Social data or social behaviors are intrinsically based upon relationships. People behave within groups and they have friends and there are friends of friends, and so on, and there is an enormous body of research that demonstrates that there are emergent behaviors within these group structures, or these network structures, and that there are properties that we can identify and effectively predict certain behaviors or the transmission of certain behaviors within those social groups. But those groups are always structured as a network, or as a graph-like structure, and therefore I think ... There have been many, many years of analysis about these kinds of things, but it’s really within the last five years or so where it’s become prominent in the public’s mind because of things like Facebook, which have really given us, everybody, the ability to make concrete all of those connections and to record them and take advantage of them over the internet.

4.So presumably, you can exploit that for things like recommendation engines and that sort of thing?

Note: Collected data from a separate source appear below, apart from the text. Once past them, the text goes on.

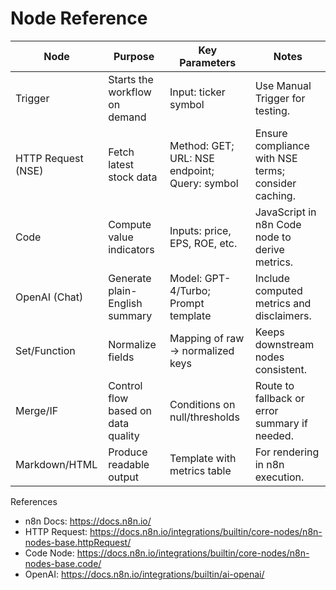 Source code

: # Node Reference

| Node | Purpose | Key Parameters | Notes |
|------|---------|----------------|-------|
| Trigger | Starts the workflow on demand | Input: ticker symbol | Use Manual Trigger for testing. |
| HTTP Request (NSE) | Fetch latest stock data | Method: GET; URL: NSE endpoint; Query: symbol | Ensure compliance with NSE terms; consider caching. |
| Code | Compute value indicators | Inputs: price, EPS, ROE, etc. | JavaScript in n8n Code node to derive metrics. |
| OpenAI (Chat) | Generate plain-English summary | Model: GPT-4/Turbo; Prompt template | Include computed metrics and disclaimers. |
| Set/Function | Normalize fields | Mapping of raw -> normalized keys | Keeps downstream nodes consistent. |
| Merge/IF | Control flow based on data quality | Conditions on null/thresholds | Route to fallback or error summary if needed. |
| Markdown/HTML | Produce readable output | Template with metrics table | For rendering in n8n execution. |

References
- n8n Docs: https://docs.n8n.io/
- HTTP Request: https://docs.n8n.io/integrations/builtin/core-nodes/n8n-nodes-base.httpRequest/
- Code Node: https://docs.n8n.io/integrations/builtin/core-nodes/n8n-nodes-base.code/
- OpenAI: https://docs.n8n.io/integrations/builtin/ai-openai/
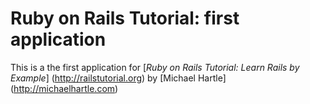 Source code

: # Ruby on Rails Tutorial: first application

This is a the first application for [*Ruby on Rails Tutorial: Learn Rails by Example*]
(http://railstutorial.org) by [Michael Hartle] (http://michaelhartle.com)
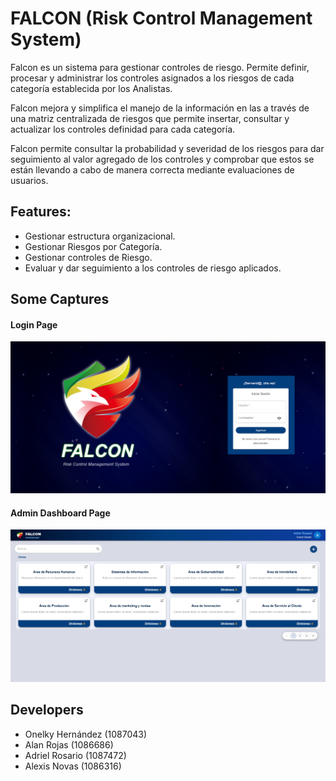 # FALCON (Risk Control Management System)

Falcon es un sistema para gestionar controles de riesgo. Permite definir, procesar y administrar los controles asignados a los riesgos de cada categoría establecida por los Analistas.

Falcon mejora y simplifica el manejo de la información en las a través de una matriz centralizada de riesgos que permite insertar, consultar y actualizar los controles definidad para cada categoría. 

Falcon permite consultar la probabilidad y severidad de los riesgos para dar seguimiento al valor agregado de los controles y comprobar que estos se están llevando a cabo de manera correcta mediante evaluaciones de usuarios.


## Features:
- Gestionar estructura organizacional.
- Gestionar Riesgos por Categoría.
- Gestionar controles de Riesgo.
- Evaluar y dar seguimiento a los controles de riesgo aplicados.

## Some Captures
#### Login Page
![falconApp1](\screenshots\falconScreenshot1.png)

#### Admin Dashboard Page
![falconApp1](\screenshots\falconScreenshot2.png)


## Developers
- Onelky Hernández (1087043)
- Alan Rojas (1086686)
- Adriel Rosario (1087472)
- Alexis Novas (1086316)


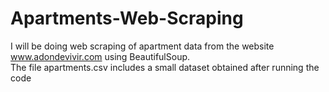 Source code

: # Apartments-Web-Scraping
I will be doing web scraping of apartment data from the website www.adondevivir.com using BeautifulSoup.  
The file apartments.csv includes a small dataset obtained after running the code
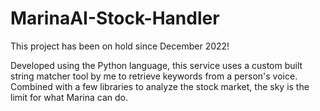 # MarinaAI-Stock-Handler

This project has been on hold since December 2022!

Developed using the Python language, this service uses a custom built string matcher tool by me to retrieve keywords from a person's voice. 
Combined with a few libraries to analyze the stock market, the sky is the limit for what Marina can do. 

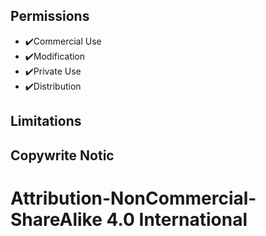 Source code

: ## Permissions
- ✔️Commercial Use
- ✔️Modification
- ✔️Private Use
- ✔️Distribution
## Limitations

## Copywrite Notic

# Attribution-NonCommercial-ShareAlike 4.0 International
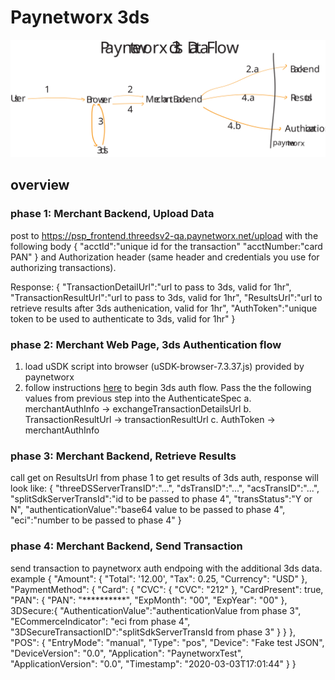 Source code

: # Paynetworx 3ds 
![diagram](./static/3ds-flow.svg)

##  overview

### phase 1: Merchant Backend, Upload Data
post to https://psp_frontend.threedsv2-qa.paynetworx.net/upload with the following body
{
    "acctId":"unique id for the transaction"
    "acctNumber:"card PAN"
}
and Authorization header (same header and credentials you use for authorizing transactions).

Response: {
    "TransactionDetailUrl":"url to pass to 3ds, valid for 1hr",
    "TransactionResultUrl":"url to pass to 3ds, valid for 1hr",
    "ResultsUrl":"url to retrieve results after 3ds authenication, valid for 1hr",
    "AuthToken":"unique token to be used to authenticate to 3ds, valid for 1hr"
}

### phase 2: Merchant Web Page, 3ds Authentication flow
1. load uSDK script into browser (uSDK-browser-7.3.37.js) provided by paynetworx
2. follow instructions [here](https://docs.msignia.com/7.X/usdk-docs/the-flow#callout-1---the-authenticate-method) to begin 3ds auth flow. Pass the the following values from previous step into the AuthenticateSpec
    a. merchantAuthInfo -> exchangeTransactionDetailsUrl
    b. TransactionResultUrl -> transactionResultUrl
    c. AuthToken -> merchantAuthInfo

### phase 3: Merchant Backend, Retrieve Results
call get on ResultsUrl from phase 1 to get results of 3ds auth, response will look like:
{ 
    "threeDSServerTransID":"...",
    "dsTransID":"...",
    "acsTransID":"...",
    "splitSdkServerTransId":"id to be passed to phase 4",
    "transStatus":"Y or N",
    "authenticationValue":"base64 value to be passed to phase 4",
    "eci":"number to be passed to phase 4"
}

### phase 4: Merchant Backend, Send Transaction
send transaction to paynetworx auth endpoing with the additional 3ds data. example
 {
    "Amount": {
      "Total": '12.00',
      "Tax": 0.25,
      "Currency": "USD"
    },
    "PaymentMethod": {
      "Card": {
          "CVC": {
              "CVC": "212"
          },
          "CardPresent": true,
          "PAN": {
              "PAN": "**********",
              "ExpMonth": "00",
              "ExpYear": "00"
          },
          3DSecure:{
                "AuthenticationValue":"authenticationValue from phase 3",
                "ECommerceIndicator": "eci from phase 4",
                "3DSecureTransactionID":"splitSdkServerTransId  from phase 3"
          }
      }
    },
    "POS": {
      "EntryMode": "manual",
      "Type": "pos",
      "Device": "Fake test JSON",
      "DeviceVersion": "0.0",
      "Application": "PaynetworxTest",
      "ApplicationVersion": "0.0",
      "Timestamp": "2020-03-03T17:01:44"
    }
  }
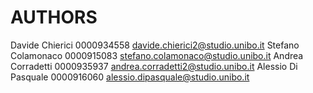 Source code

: # AUTHORS
Davide Chierici 0000934558 davide.chierici2@studio.unibo.it 
Stefano Colamonaco 0000915083 stefano.colamonaco@studio.unibo.it
Andrea Corradetti 0000935937 andrea.corradetti2@studio.unibo.it
Alessio Di Pasquale 0000916060 alessio.dipasquale@studio.unibo.it
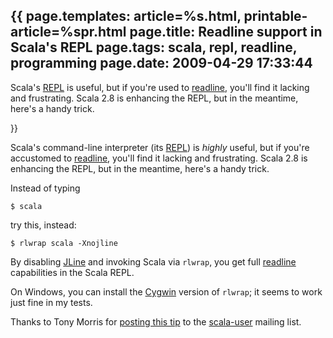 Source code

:{{
page.templates: article=%s.html, printable-article=%spr.html
page.title: Readline support in Scala's REPL
page.tags: scala, repl, readline, programming
page.date: 2009-04-29 17:33:44
---
Scala's [REPL][] is useful, but if
you're used to
[readline][],
you'll find it lacking and frustrating. Scala 2.8 is enhancing the
REPL, but in the meantime, here's a handy trick.




[REPL]: http://en.wikipedia.org/wiki/REPL
[readline]: http://tiswww.case.edu/php/chet/readline/rltop.html

}}

Scala's command-line interpreter (its
[REPL][]) is *highly* useful, but
if you're accustomed to
[readline][],
you'll find it lacking and frustrating. Scala 2.8 is enhancing the
REPL, but in the meantime, here's a handy trick.

Instead of typing

    $ scala

try this, instead:

    $ rlwrap scala -Xnojline

By disabling [JLine][] and invoking
Scala via `rlwrap`, you get full
[readline][]
capabilities in the Scala REPL.

On Windows, you can install the [Cygwin][]
version of `rlwrap`; it seems to work just fine in my tests.

Thanks to Tony Morris for
[posting this tip][]
to the [scala-user][]
mailing list.




[REPL]: http://en.wikipedia.org/wiki/REPL
[readline]: http://tiswww.case.edu/php/chet/readline/rltop.html
[JLine]: http://jline.sourceforge.net/
[readline]: http://tiswww.case.edu/php/chet/readline/rltop.html
[Cygwin]: http://www.cygwin.com/
[posting this tip]: http://www.nabble.com/Re:-rlwrap-with-scala-interpreter-p23291192.html
[scala-user]: http://www.nabble.com/Scala---User-f30217.html
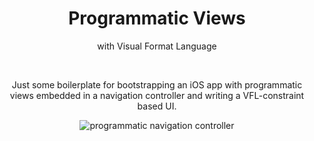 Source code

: <h1 align="center">Programmatic Views</h1>
<p align="center">with Visual Format Language</p>
<br />
<p align="center">
  Just some boilerplate for bootstrapping an iOS app with programmatic views embedded in a navigation controller and writing a VFL-constraint based UI.
</p>
<p align="center">
  <img src="assets/demo.gif" alt="programmatic navigation controller">
</p>
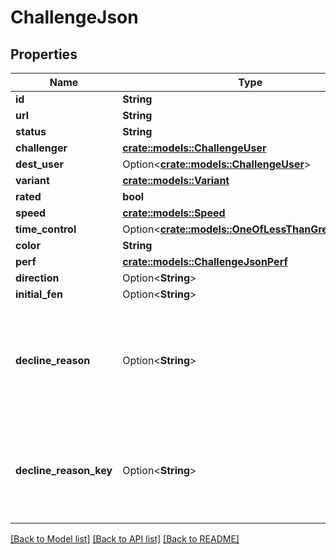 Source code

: # ChallengeJson

## Properties

Name | Type | Description | Notes
------------ | ------------- | ------------- | -------------
**id** | **String** |  | 
**url** | **String** |  | 
**status** | **String** |  | 
**challenger** | [**crate::models::ChallengeUser**](ChallengeUser.md) |  | 
**dest_user** | Option<[**crate::models::ChallengeUser**](ChallengeUser.md)> |  | 
**variant** | [**crate::models::Variant**](Variant.md) |  | 
**rated** | **bool** |  | 
**speed** | [**crate::models::Speed**](Speed.md) |  | 
**time_control** | Option<[**crate::models::OneOfLessThanGreaterThan**](oneOf<>.md)> |  | 
**color** | **String** |  | 
**perf** | [**crate::models::ChallengeJsonPerf**](ChallengeJson_perf.md) |  | 
**direction** | Option<**String**> |  | [optional]
**initial_fen** | Option<**String**> |  | [optional]
**decline_reason** | Option<**String**> | Human readable, possibly translated reason why the challenge was declined. | [optional]
**decline_reason_key** | Option<**String**> | Untranslated, computer-matchable reason why the challenge was declined. | [optional]

[[Back to Model list]](../README.md#documentation-for-models) [[Back to API list]](../README.md#documentation-for-api-endpoints) [[Back to README]](../README.md)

Yes, for recommendations engines, both in terms of being able to recommend other people within that network who you might want to connect with - there are emergent properties within that network that say if we have friends in common, we’re more likely to get to know one another than if we are completely disconnected within a network, and we can use those kinds of properties within a network to suggest or recommend people to connect with. And similarly, if you start introducing other elements into the network, things that people buy or actions that they perform or sports and hobbies and so on, again we can begin to identify or predict likely paths that will be pursued in the future and use that to effectively create recommendations.

5.Tell me a bit about the history of Neo4j. When did you start development on it?

As a product, it’s more than ten years old; I guess it’s about 12 years old now. It started life as a database backing a content management system for the Swedish military, I believe, and it’s still being used there in that capacity. But several years after it was broken out as a separate product and then open-sourced, so it’s been an open source graph database for nearly ten years now; lots of contributions from the community. But then about five/six years ago Neo Technology was founded to sponsor that development and Neo employ a lot of the developers who work on the kernel and we still accept a lot of contributions from the community, but Neo sponsors the development of the kernel and ensures that the integrity and the quality of the product is at it should be moving forward.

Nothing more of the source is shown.